Symptoms of thyroid cancer can include a painless lump or swelling in the front of the neck, longstanding unexplained hoarseness, and difficulty swallowing. Thyroid cancer can present with symptoms of disrupted endocrine functions due to the altered production of thyroid hormones.
Classification of thyroid tumors into several different subtypes is based on histological features. The most common form of thyroid cancer is papillary carcinoma (70-80%), followed by follicular carcinoma (10-20%), medullary carcinoma (5-10%), and anaplastic carcinoma (2-10%). Generally speaking, papillary and follicular thyroid carcinomas are well-differentiated tumors while anaplastic carcinomas lose the differentiation and are one of the most aggressive malignancies in human pathology. Poorly-differentiated thyroid carcinoma is defined by an increased mitotic rate, necrosis, and loss of characteristic nuclear features and is between these two categories when it comes to prognosis.
Papillary thyroid carcinoma is defined as a malignant epithelial tumor. Microscopically, the tumor shows evidence of follicular cell differentiation, typically with papillary and follicular structures as well as characteristic changes in tumor cell nuclei. The key to an accurate diagnosis are nuclear characteristics, including a ground-glass appearance, large size, pale staining, and irregular outline with deep grooves and pseudoinclusions. Papillary thyroid carcinoma grows slowly, with an excellent long-term prognosis, despite a propensity to invade locally and to spread metastatically to regional lymph nodes. Distant metastases are uncommon.
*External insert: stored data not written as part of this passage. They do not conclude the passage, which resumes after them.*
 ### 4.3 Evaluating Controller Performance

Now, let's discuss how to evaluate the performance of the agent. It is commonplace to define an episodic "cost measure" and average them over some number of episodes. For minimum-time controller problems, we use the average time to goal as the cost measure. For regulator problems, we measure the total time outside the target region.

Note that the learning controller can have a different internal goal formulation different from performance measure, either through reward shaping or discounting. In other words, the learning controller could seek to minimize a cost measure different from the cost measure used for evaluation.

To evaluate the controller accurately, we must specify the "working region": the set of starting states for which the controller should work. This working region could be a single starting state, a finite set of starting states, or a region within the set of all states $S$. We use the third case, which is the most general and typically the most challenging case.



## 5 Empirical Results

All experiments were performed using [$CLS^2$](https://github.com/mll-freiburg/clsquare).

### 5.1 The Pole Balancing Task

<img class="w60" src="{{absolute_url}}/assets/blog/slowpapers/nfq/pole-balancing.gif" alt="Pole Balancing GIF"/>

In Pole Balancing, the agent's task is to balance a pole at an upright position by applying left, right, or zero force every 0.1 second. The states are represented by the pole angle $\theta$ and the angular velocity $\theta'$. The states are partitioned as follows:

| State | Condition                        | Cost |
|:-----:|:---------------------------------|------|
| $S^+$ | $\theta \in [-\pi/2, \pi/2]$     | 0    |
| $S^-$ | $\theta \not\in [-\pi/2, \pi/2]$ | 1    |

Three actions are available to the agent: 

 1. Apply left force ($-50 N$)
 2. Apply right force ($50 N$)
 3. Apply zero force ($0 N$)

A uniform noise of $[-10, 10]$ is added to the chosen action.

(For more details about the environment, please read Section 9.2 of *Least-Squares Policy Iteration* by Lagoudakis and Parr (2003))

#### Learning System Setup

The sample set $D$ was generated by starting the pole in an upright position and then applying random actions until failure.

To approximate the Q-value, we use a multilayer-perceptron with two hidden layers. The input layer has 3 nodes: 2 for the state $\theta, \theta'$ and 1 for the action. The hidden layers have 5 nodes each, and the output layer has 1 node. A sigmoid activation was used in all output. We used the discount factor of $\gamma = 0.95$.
Follicular thyroid carcinoma shows follicular differentiation but lacks the diagnostic features of papillary carcinoma. The incidence of follicular carcinoma is higher in areas of endemic goiter and iodine deficiency appears to be the main contributing risk factor. In contrast to papillary carcinoma, the main mode of metastatic spread is hematogenous rather than through the lymphatic system. Follicular carcinoma is typically delimited by a fibrous capsule surrounding tightly packed follicles, trabeculae or solid sheets of tumor cells. Tumor cells are often cuboidal with dark or pale staining nuclei with inconspicuous nucleoli. Rare cases of follicular carcinomas may display nuclear pleomorphism.
For most thyroid tumors, diagnosis can be established by microscopic examination alone, although immunohistochemistry plays an important role in tumors exhibiting unusual morphological features. Antibodies used in diagnostics of thyroid tumors include thyroglobulin (TG), calcitonin (CALCA), and thyroid transcription factor (TTF1). Molecular investigations of genetic alterations in BRAF, RAS, and RET genes in different forms of thyroid cancer can have diagnostic value.
The main treatments of thyroid cancer depend on tumor type and stage. They include partial or complete surgical removal of the thyroid gland, treatment with radioactive iodine, radio- and chemotherapy. The prognosis is good for the major forms of thyroid cancer, with a 10-year relative survival rate of 99% for papillary carcinoma, 96% for follicular carcinoma, 89% for medullary carcinoma, and 7% for anaplastic carcinoma. Besides age, where young patients have a considerably better prognosis, the size of the primary tumor and the tumor stage are the most significant prognostic factors.